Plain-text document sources
^^^^^^^^

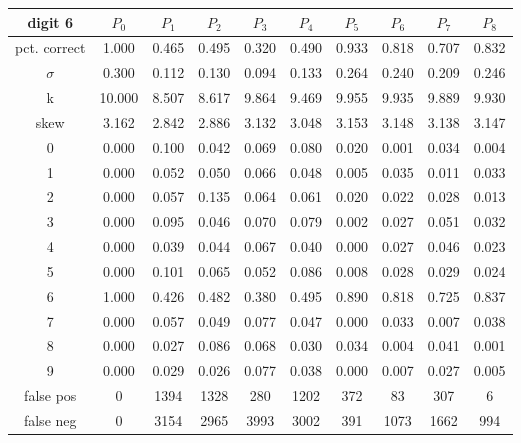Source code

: \documentclass{report}
\begin{document}
\begin{tabular}{ | c ||  c | c | c | c | c | c | c | c | c |}
 digit 6 & $P_0$ & $P_1$ & $P_2$ & $P_3$ & $P_4$ & $P_5$ & $P_6$ & $P_7$ & $P_8$ \\
\hline \hline
pct. correct  & 1.000 & 0.465 & 0.495 & 0.320 & 0.490 & 0.933 & 0.818 & 0.707 & 0.832 \\
\hline
$\sigma$ & 0.300& 0.112& 0.130& 0.094& 0.133& 0.264& 0.240& 0.209& 0.246 \\
\hline
k & 10.000& 8.507& 8.617& 9.864& 9.469& 9.955& 9.935& 9.889& 9.930 \\
\hline
skew & 3.162& 2.842& 2.886& 3.132& 3.048& 3.153& 3.148& 3.138& 3.147 \\
\hline
0 & 0.000 & 0.100 & 0.042 & 0.069 & 0.080 & 0.020 & 0.001 & 0.034 & 0.004 \\
\hline
1 & 0.000 & 0.052 & 0.050 & 0.066 & 0.048 & 0.005 & 0.035 & 0.011 & 0.033 \\
\hline
2 & 0.000 & 0.057 & 0.135 & 0.064 & 0.061 & 0.020 & 0.022 & 0.028 & 0.013 \\
\hline
3 & 0.000 & 0.095 & 0.046 & 0.070 & 0.079 & 0.002 & 0.027 & 0.051 & 0.032 \\
\hline
4 & 0.000 & 0.039 & 0.044 & 0.067 & 0.040 & 0.000 & 0.027 & 0.046 & 0.023 \\
\hline
5 & 0.000 & 0.101 & 0.065 & 0.052 & 0.086 & 0.008 & 0.028 & 0.029 & 0.024 \\
\hline
6 & 1.000 & 0.426 & 0.482 & 0.380 & 0.495 & 0.890 & 0.818 & 0.725 & 0.837 \\
\hline
7 & 0.000 & 0.057 & 0.049 & 0.077 & 0.047 & 0.000 & 0.033 & 0.007 & 0.038 \\
\hline
8 & 0.000 & 0.027 & 0.086 & 0.068 & 0.030 & 0.034 & 0.004 & 0.041 & 0.001 \\
\hline
9 & 0.000 & 0.029 & 0.026 & 0.077 & 0.038 & 0.000 & 0.007 & 0.027 & 0.005 \\
\hline
false pos  & 0 & 1394 & 1328 & 280 & 1202 & 372 & 83 & 307 & 6 \\
\hline
false neg  & 0 & 3154 & 2965 & 3993 & 3002 & 391 & 1073 & 1662 & 994 \\
\hline
\end{tabular}


\newpage
\end{document}
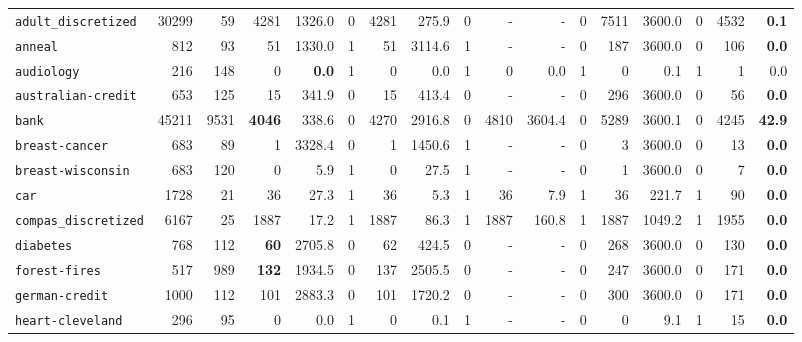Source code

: \begin{tabular}{lccrrrrrrrrrrrrrr}
\texttt{adult\_discretized} & \multicolumn{1}{r}{30299} & \multicolumn{1}{r}{59}  & 4281 & 1326.0 & 0 & 4281 & 275.9 & 0 & - & - & 0 & 7511 & 3600.0 & 0 & 4532 & \textbf{0.1}\\
\texttt{anneal} & \multicolumn{1}{r}{812} & \multicolumn{1}{r}{93}  & 51 & 1330.0 & 1 & 51 & 3114.6 & 1 & - & - & 0 & 187 & 3600.0 & 0 & 106 & \textbf{0.0}\\
\texttt{audiology} & \multicolumn{1}{r}{216} & \multicolumn{1}{r}{148}  & 0 & \textbf{0.0} & 1 & 0 & 0.0 & 1 & 0 & 0.0 & 1 & 0 & 0.1 & 1 & 1 & 0.0\\
\texttt{australian-credit} & \multicolumn{1}{r}{653} & \multicolumn{1}{r}{125}  & 15 & 341.9 & 0 & 15 & 413.4 & 0 & - & - & 0 & 296 & 3600.0 & 0 & 56 & \textbf{0.0}\\
\texttt{bank} & \multicolumn{1}{r}{45211} & \multicolumn{1}{r}{9531}  & \textbf{4046} & 338.6 & 0 & 4270 & 2916.8 & 0 & 4810 & 3604.4 & 0 & 5289 & 3600.1 & 0 & 4245 & \textbf{42.9}\\
\texttt{breast-cancer} & \multicolumn{1}{r}{683} & \multicolumn{1}{r}{89}  & 1 & 3328.4 & 0 & 1 & 1450.6 & 1 & - & - & 0 & 3 & 3600.0 & 0 & 13 & \textbf{0.0}\\
\texttt{breast-wisconsin} & \multicolumn{1}{r}{683} & \multicolumn{1}{r}{120}  & 0 & 5.9 & 1 & 0 & 27.5 & 1 & - & - & 0 & 1 & 3600.0 & 0 & 7 & \textbf{0.0}\\
\texttt{car} & \multicolumn{1}{r}{1728} & \multicolumn{1}{r}{21}  & 36 & 27.3 & 1 & 36 & 5.3 & 1 & 36 & 7.9 & 1 & 36 & 221.7 & 1 & 90 & \textbf{0.0}\\
\texttt{compas\_discretized} & \multicolumn{1}{r}{6167} & \multicolumn{1}{r}{25}  & 1887 & 17.2 & 1 & 1887 & 86.3 & 1 & 1887 & 160.8 & 1 & 1887 & 1049.2 & 1 & 1955 & \textbf{0.0}\\
\texttt{diabetes} & \multicolumn{1}{r}{768} & \multicolumn{1}{r}{112}  & \textbf{60} & 2705.8 & 0 & 62 & 424.5 & 0 & - & - & 0 & 268 & 3600.0 & 0 & 130 & \textbf{0.0}\\
\texttt{forest-fires} & \multicolumn{1}{r}{517} & \multicolumn{1}{r}{989}  & \textbf{132} & 1934.5 & 0 & 137 & 2505.5 & 0 & - & - & 0 & 247 & 3600.0 & 0 & 171 & \textbf{0.0}\\
\texttt{german-credit} & \multicolumn{1}{r}{1000} & \multicolumn{1}{r}{112}  & 101 & 2883.3 & 0 & 101 & 1720.2 & 0 & - & - & 0 & 300 & 3600.0 & 0 & 171 & \textbf{0.0}\\
\texttt{heart-cleveland} & \multicolumn{1}{r}{296} & \multicolumn{1}{r}{95}  & 0 & 0.0 & 1 & 0 & 0.1 & 1 & - & - & 0 & 0 & 9.1 & 1 & 15 & \textbf{0.0}\\

\end{tabular}
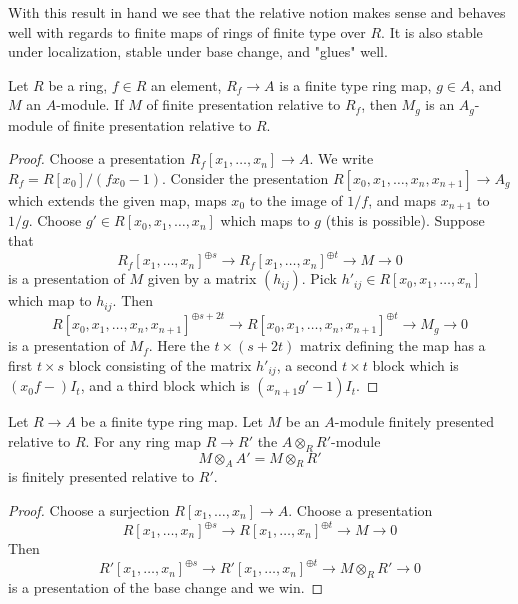 \noindent
With this result in hand we see that the relative notion makes sense
and behaves well with regards to finite maps of rings of finite type
over $R$. It is also stable under localization, stable under
base change, and "glues" well.

\begin{lemma}
\label{lemma-localize-relative-finite-presentation}
Let $R$ be a ring, $f \in R$ an element, $R_f \to A$ is a finite type ring map,
$g \in A$, and $M$ an $A$-module. If $M$ of finite presentation relative
to $R_f$, then $M_g$ is an $A_g$-module of finite presentation relative
to $R$.
\end{lemma}

\begin{proof}
Choose a presentation $R_f[x_1, \ldots, x_n] \to A$. We write
$R_f = R[x_0]/(fx_0 - 1)$. Consider the presentation
$R[x_0, x_1, \ldots, x_n, x_{n + 1}] \to A_g$ which extends the given
map, maps $x_0$ to the image of $1/f$, and maps $x_{n + 1}$ to $1/g$.
Choose $g' \in R[x_0, x_1, \ldots, x_n]$ which maps to $g$ (this is
possible). Suppose that
$$
R_f[x_1, \ldots, x_n]^{\oplus s} \to
R_f[x_1, \ldots, x_n]^{\oplus t} \to M \to 0
$$
is a presentation of $M$ given by a matrix $(h_{ij})$. Pick
$h'_{ij} \in R[x_0, x_1, \ldots, x_n]$ which map to $h_{ij}$.
Then
$$
R[x_0, x_1, \ldots, x_n, x_{n + 1}]^{\oplus s + 2t} \to
R[x_0, x_1, \ldots, x_n, x_{n + 1}]^{\oplus t} \to M_g \to 0
$$
is a presentation of $M_f$.
Here the $t \times (s + 2t)$ matrix defining the map has a first
$t \times s$ block consisting of the matrix $h'_{ij}$, a second
$t \times t$ block which is $(x_0f - )I_t$, and a third block
which is $(x_{n + 1}g' - 1)I_t$.
\end{proof}

\begin{lemma}
\label{lemma-base-change-relative-finite-presentation}
Let $R \to A$ be a finite type ring map. Let $M$ be an $A$-module finitely
presented relative to $R$. For any ring map $R \to R'$ the
$A \otimes_R R'$-module
$$
M \otimes_A A' = M \otimes_R R'
$$
is finitely presented relative to $R'$.
\end{lemma}

\begin{proof}
Choose a surjection $R[x_1, \ldots, x_n] \to A$. Choose a presentation
$$
R[x_1, \ldots, x_n]^{\oplus s} \to
R[x_1, \ldots, x_n]^{\oplus t} \to M \to 0
$$
Then
$$
R'[x_1, \ldots, x_n]^{\oplus s} \to
R'[x_1, \ldots, x_n]^{\oplus t} \to M \otimes_R R' \to 0
$$
is a presentation of the base change and we win.
\end{proof}

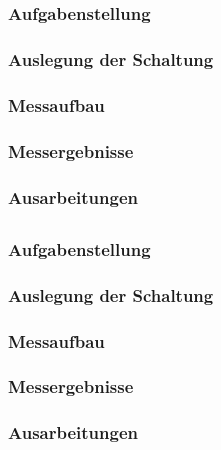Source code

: \chapter{}
	\section{}
		\subsection{Aufgabenstellung}

		\subsection{Auslegung der Schaltung}

		\subsection{Messaufbau}

		\subsection{Messergebnisse}

		\subsection{Ausarbeitungen}
	\section{}
		\subsection{Aufgabenstellung}

		\subsection{Auslegung der Schaltung}

		\subsection{Messaufbau}

		\subsection{Messergebnisse}

		\subsection{Ausarbeitungen}

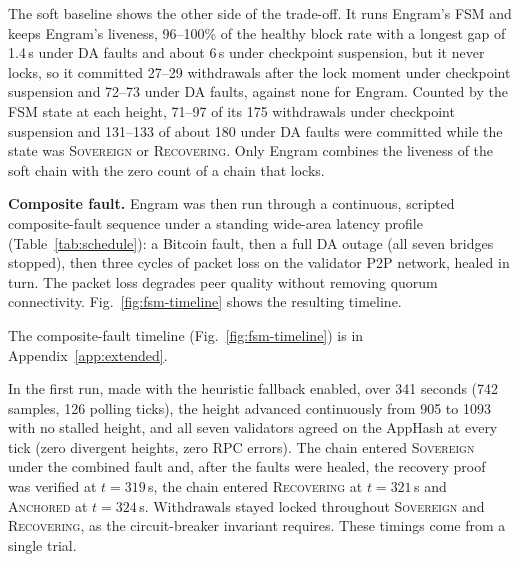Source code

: The soft baseline shows the other side of the trade-off. It runs Engram's FSM
and keeps Engram's liveness, 96--100\% of the healthy block rate with a longest
gap of 1.4\,s under DA faults and about 6\,s under checkpoint suspension, but it never locks, so it committed 27--29 withdrawals after
the lock moment under checkpoint suspension and 72--73 under DA faults, against
none for Engram. Counted by the FSM state at each height, 71--97 of its 175
withdrawals under checkpoint suspension and 131--133 of about 180 under DA faults
were committed while the state was \textsc{Sovereign} or \textsc{Recovering}.
Only Engram combines the liveness of the soft chain with the zero count of a
chain that locks.

\textbf{Composite fault.} Engram was then run through a continuous, scripted
composite-fault sequence under a standing wide-area latency profile
(Table~\ref{tab:schedule}): a Bitcoin fault, then a full DA outage (all seven
bridges stopped), then three cycles of packet loss on the validator P2P
network, healed in turn. The
packet loss degrades peer quality without removing quorum connectivity.
Fig.~\ref{fig:fsm-timeline} shows the resulting timeline.

The composite-fault timeline (Fig.~\ref{fig:fsm-timeline}) is in Appendix~\ref{app:extended}.

In the first run, made with the heuristic fallback enabled, over 341 seconds (742 samples, 126 polling ticks), the height
advanced continuously from 905 to 1093 with no stalled height, and all seven
validators agreed on the AppHash at every tick (zero divergent heights, zero
RPC errors). The chain entered \textsc{Sovereign} under the combined fault
and, after the faults were healed, the recovery proof was verified at
$t{=}319$\,s, the chain entered \textsc{Recovering} at $t{=}321$\,s and
\textsc{Anchored} at $t{=}324$\,s. Withdrawals stayed locked throughout
\textsc{Sovereign} and \textsc{Recovering}, as the circuit-breaker invariant
requires. These timings come from a single trial.

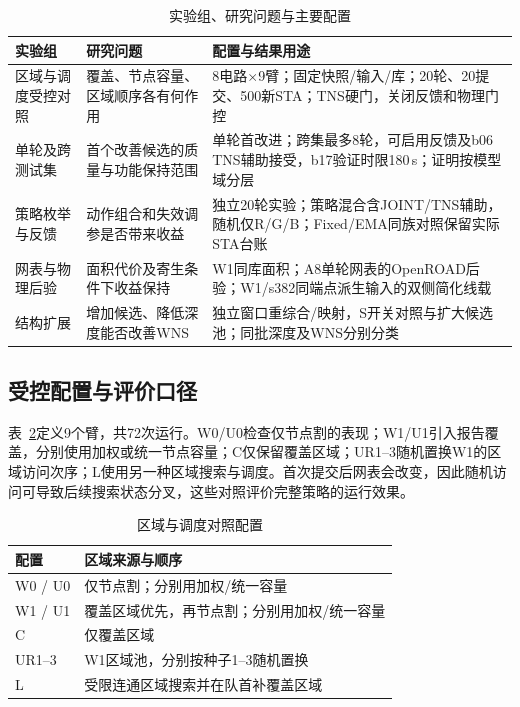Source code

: \documentclass[twocolumn,10pt,fontset=windows]{ctexart}
\begin{document}
\begin{table}[!t]
\centering\caption{实验组、研究问题与主要配置}\label{tab:families}
\footnotesize\setlength{\tabcolsep}{4pt}
\begin{tabular}{p{2.1cm}p{4.2cm}p{9.1cm}}
\toprule
实验组 & 研究问题 & 配置与结果用途\\
\midrule
区域与调度受控对照 & 覆盖、节点容量、区域顺序各有何作用 & 8电路$\times$9臂；固定快照/输入/库；20轮、20提交、500新STA；TNS硬门，关闭反馈和物理门控\\
单轮及跨测试集 & 首个改善候选的质量与功能保持范围 & 单轮首改进；跨集最多8轮，可启用反馈及b06 TNS辅助接受，b17验证时限180\,s；证明按模型域分层\\
策略枚举与反馈 & 动作组合和失效调参是否带来收益 & 独立20轮实验；策略混合含JOINT/TNS辅助，随机仅R/G/B；Fixed/EMA同族对照保留实际STA台账\\
网表与物理后验 & 面积代价及寄生条件下收益保持 & W1同库面积；A8单轮网表的OpenROAD后验；W1/s382同端点派生输入的双侧简化线载\\
结构扩展 & 增加候选、降低深度能否改善WNS & 独立窗口重综合/映射，S开关对照与扩大候选池；同批深度及WNS分别分类\\
\bottomrule
\end{tabular}
\end{table}

\subsection{受控配置与评价口径}\label{sec:controlled}

表~\ref{tab:arms}定义9个臂，共72次运行。W0/U0检查仅节点割的表现；W1/U1引入报告覆盖，分别使用加权或统一节点容量；C仅保留覆盖区域；UR1--3随机置换W1的区域访问次序；L使用另一种区域搜索与调度。首次提交后网表会改变，因此随机访问可导致后续搜索状态分叉，这些对照评价完整策略的运行效果。

\begin{table}[htbp]
\centering\caption{区域与调度对照配置}\label{tab:arms}
\footnotesize\setlength{\tabcolsep}{3pt}
\begin{tabular}{p{1.6cm}p{5.9cm}}
\toprule 配置 & 区域来源与顺序\\\midrule
W0 / U0 & 仅节点割；分别用加权/统一容量\\
W1 / U1 & 覆盖区域优先，再节点割；分别用加权/统一容量\\
C & 仅覆盖区域\\
UR1--3 & W1区域池，分别按种子1--3随机置换\\
L & 受限连通区域搜索并在队首补覆盖区域\\
\bottomrule\end{tabular}
\end{table}
\end{document}
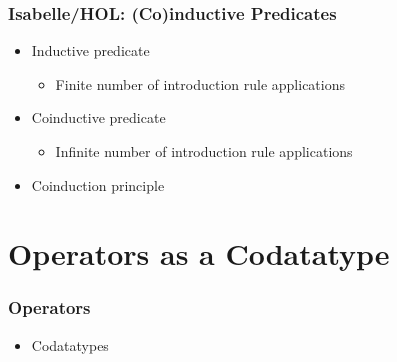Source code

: \documentclass[aspectratio=169,10pt]{beamer}
\begin{document}
\begin{frame}[fragile]
  \frametitle{Isabelle/HOL: (Co)inductive Predicates}
  \begin{itemize}
    \item Inductive predicate
          \begin{itemize}
            \item Finite number of introduction rule applications
          \end{itemize}

          \pause
    \item Coinductive predicate
          \begin{itemize}
            \item Infinite number of introduction rule applications
          \end{itemize}

          \pause
    \item Coinduction principle
  \end{itemize}
\end{frame}

\section{Operators as a Codatatype}

\begin{frame}[fragile]
  \frametitle{Operators}
  \begin{itemize}
    \item Codatatypes
          \vspace*{-1ex}
  \end{itemize}
\end{frame}
\end{document}
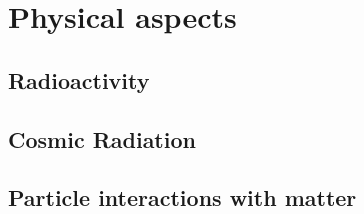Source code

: \chapter{Physical aspects}

\section{Radioactivity}

\section{Cosmic Radiation}

\section{Particle interactions with matter}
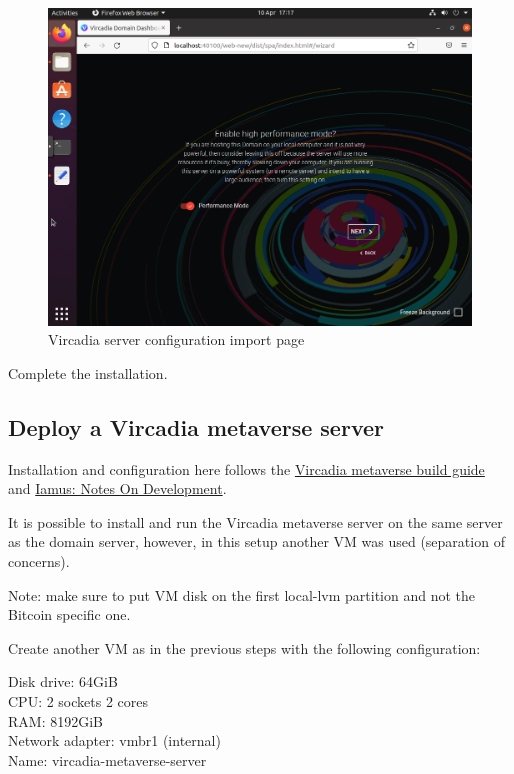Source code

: \begin{figure}
\centering
\includegraphics{Vircadia6.png}
\caption{Vircadia server configuration import page}
\end{figure}

Complete the installation.

\hypertarget{deploy-a-vircadia-metaverse-server}{%
\subsection{Deploy a Vircadia metaverse
server}\label{deploy-a-vircadia-metaverse-server}}

Installation and configuration here follows the
\href{https://github.com/vircadia/vircadia-metaverse/blob/master/docs/Building.md}{Vircadia
metaverse build guide} and
\href{https://github.com/vircadia/vircadia-metaverse/blob/master/docs/NotesOnDevelopment.md}{Iamus:
Notes On Development}.

It is possible to install and run the Vircadia metaverse server on the
same server as the domain server, however, in this setup another VM was
used (separation of concerns).

Note: make sure to put VM disk on the first local-lvm partition and not
the Bitcoin specific one.

Create another VM as in the previous steps with the following
configuration:

Disk drive: 64GiB\\
CPU: 2 sockets 2 cores\\
RAM: 8192GiB\\
Network adapter: vmbr1 (internal)\\
Name: vircadia-metaverse-server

^^^^^^^^

TASK TO CARRY OUT
From the data above, copy each line where the string "Bitcoin" appears.

TASK ANSWER
(Table~\ref{tab:schedule}): a Bitcoin fault, then a full DA outage (all seven
the Bitcoin specific one.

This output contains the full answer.